If they are not getting enough heat and sun they will either not sprout or take a long time...I have the same thing with some of my seeds. Some types have not wanted to sprout, but others have no problem with the conditions. The dandelion I planted has been the worst. I planted it before I got Trevor, so over 2 months ago...they are only about 1.5 inches tall so far, and only about 1/3 of the seeds sprouted!


----------



## Millerlite (Feb 12, 2009)

interesting, i want to grow some grasses, maybe i will do it tomorrow, lol


----------



## tortoisenerd (Feb 14, 2009)

It's been recommended to me to set up a grow light if I wanted to get serious about it, but I'm getting enough growth even having them in an area that gets little light (we have a lot of cloud cover), and is in the 50s on the windowsill in the house. I'm quite surprised, and willing to have slower growth to not spend more money than needed. For 3 seed trays, organic potting soil, russian tortoise mix seeds, and about 6 other packets I've probably spent about $25-30! It definitely pays off in adding variety to his diet though.


----------



## savanna (Feb 15, 2009)

TKCARDANDCOIN said:


> I recently ordered some seed from www.sulcatafood.com for my sulcata.Has anyone ever used this seed mixture before?I planted some a few days ago and it is growing rapidly but most of the mix looks like common grass seed!

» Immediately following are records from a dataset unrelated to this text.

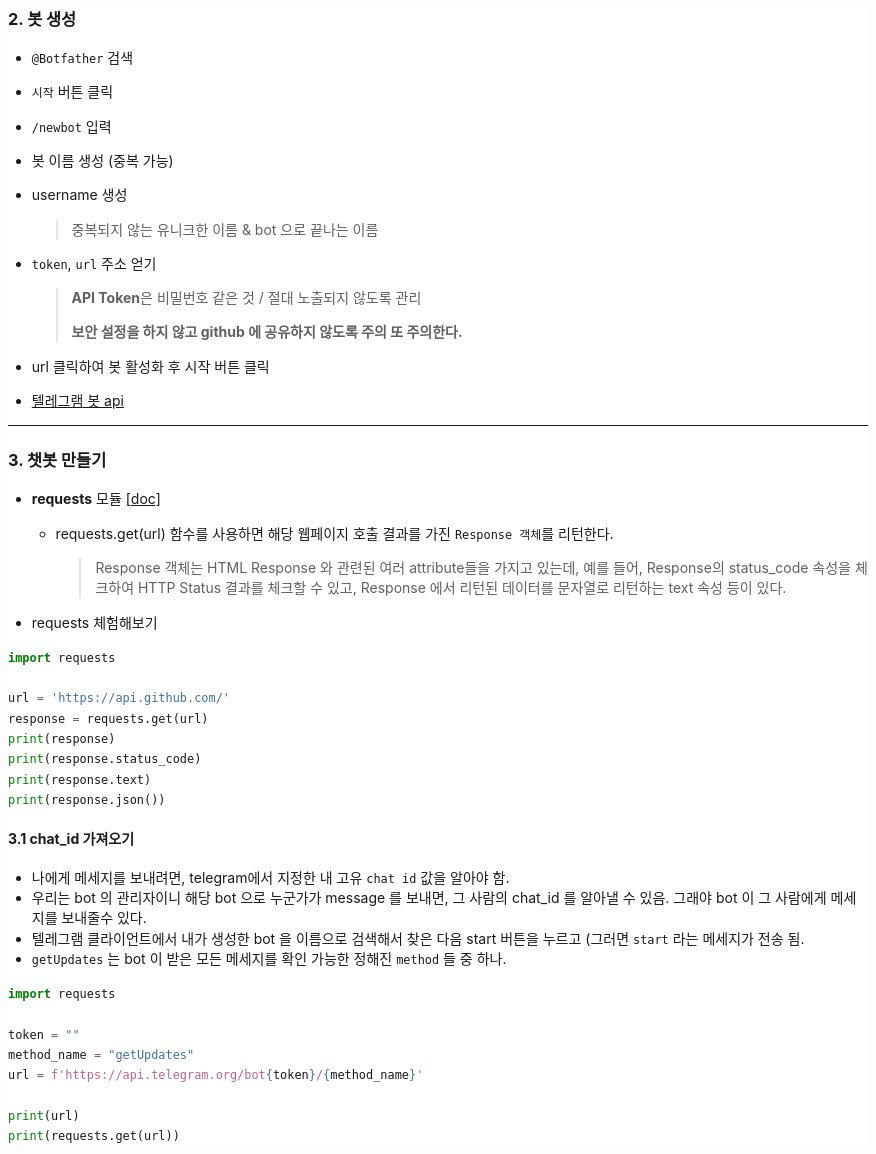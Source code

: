 ### 2. 봇 생성

- `@Botfather` 검색

- `시작` 버튼 클릭

- `/newbot` 입력

- 봇 이름 생성 (중복 가능)

- username 생성

  > 중복되지 않는 유니크한 이름 & bot 으로 끝나는 이름

- `token`, `url` 주소 얻기

  > **API Token**은 비밀번호 같은 것 / 절대 노출되지 않도록 관리
  >
  > **보안 설정을 하지 않고 github 에 공유하지 않도록 주의 또 주의한다.**

- url 클릭하여 봇 활성화 후 시작 버튼 클릭

- [텔레그램 봇 api](https://core.telegram.org/bots)

---

### 3. 챗봇 만들기

- **requests** 모듈 [[doc]](http://docs.python-requests.org/en/master/)

  - requests.get(url) 함수를 사용하면 해당 웹페이지 호출 결과를 가진 `Response 객체`를 리턴한다.

    > Response 객체는 HTML Response 와 관련된 여러 attribute들을 가지고 있는데, 예를 들어, Response의 status_code 속성을 체크하여 HTTP Status 결과를 체크할 수 있고, Response 에서 리턴된 데이터를 문자열로 리턴하는 text 속성 등이 있다.

- requests 체험해보기

```python
import requests

url = 'https://api.github.com/'
response = requests.get(url)
print(response)
print(response.status_code)
print(response.text)
print(response.json())
```

#### 3.1 chat_id 가져오기

- 나에게 메세지를 보내려면, telegram에서 지정한 내 고유 `chat id` 값을 알아야 함.
- 우리는 bot 의 관리자이니 해당 bot 으로 누군가가 message 를 보내면, 그 사람의 chat_id 를 알아낼 수 있음. 그래야 bot 이 그 사람에게 메세지를 보내줄수 있다.
- 텔레그램 클라이언트에서 내가 생성한 bot 을 이름으로 검색해서 찾은 다음 start 버튼을 누르고 (그러면 `start` 라는 메세지가 전송 됨.
- `getUpdates` 는 bot 이 받은 모든 메세지를 확인 가능한 정해진 `method` 들 중 하나. 

```python
import requests

token = ""
method_name = "getUpdates"
url = f'https://api.telegram.org/bot{token}/{method_name}'

print(url)
print(requests.get(url))
```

yes, I have grown grasses mostly but we are starting to grow some sprouts which is very good for your tortoise such as clover.


----------



## nrfitchett4 (Feb 26, 2009)

just received my bag in the mail. I planted it in Shelly's enclosure. I will update with how it is going.


----------



## TKCARDANDCOIN (Feb 27, 2009)

I started my seed on the windowsill and when i moved it into the enclosure under the uvb bulb it took off...


----------



## nrfitchett4 (Feb 27, 2009)

well, I took the hay out and just have the moistened dirt now. I am hoping it all fills in nicely.


----------



## tortoisenerd (Feb 27, 2009)

I'm doing great growing broadleaf stuff, as well as lettuce sprouts and vegggie sprouts, but can't get the dandelion to grow at all. You'd think it would be easier since it's a weed! Maybe I'll have more luck when it warms up and I can put it outside. My tort loves the little sprouts on top of his store-bought salad.


----------



## nrfitchett4 (Mar 2, 2009)

so far so good. Lots of grass sprouting up in her enclosure, and it's only been 4 days.


----------



## nrfitchett4 (Mar 10, 2009)

I caught shelly yesterday eating the grass in her enclosure!!! Hopefully she'll keep it close cropped in there.


----------



## Laura (Mar 11, 2009)

I went to our local nursery and bought a few pounds of the pasture grass mix. This was last year.. it did well and THIS year.. oh my.. Im going to loose my torts out there.. and this is the Big Guys pasture!

And one person who had a good size sulcata never Mowed his lawn again!


----------



## DuttonWebb (Mar 14, 2009)

I bought some Timothy hay seeds to experiment. Any suggestions on which grass I should buy first?


----------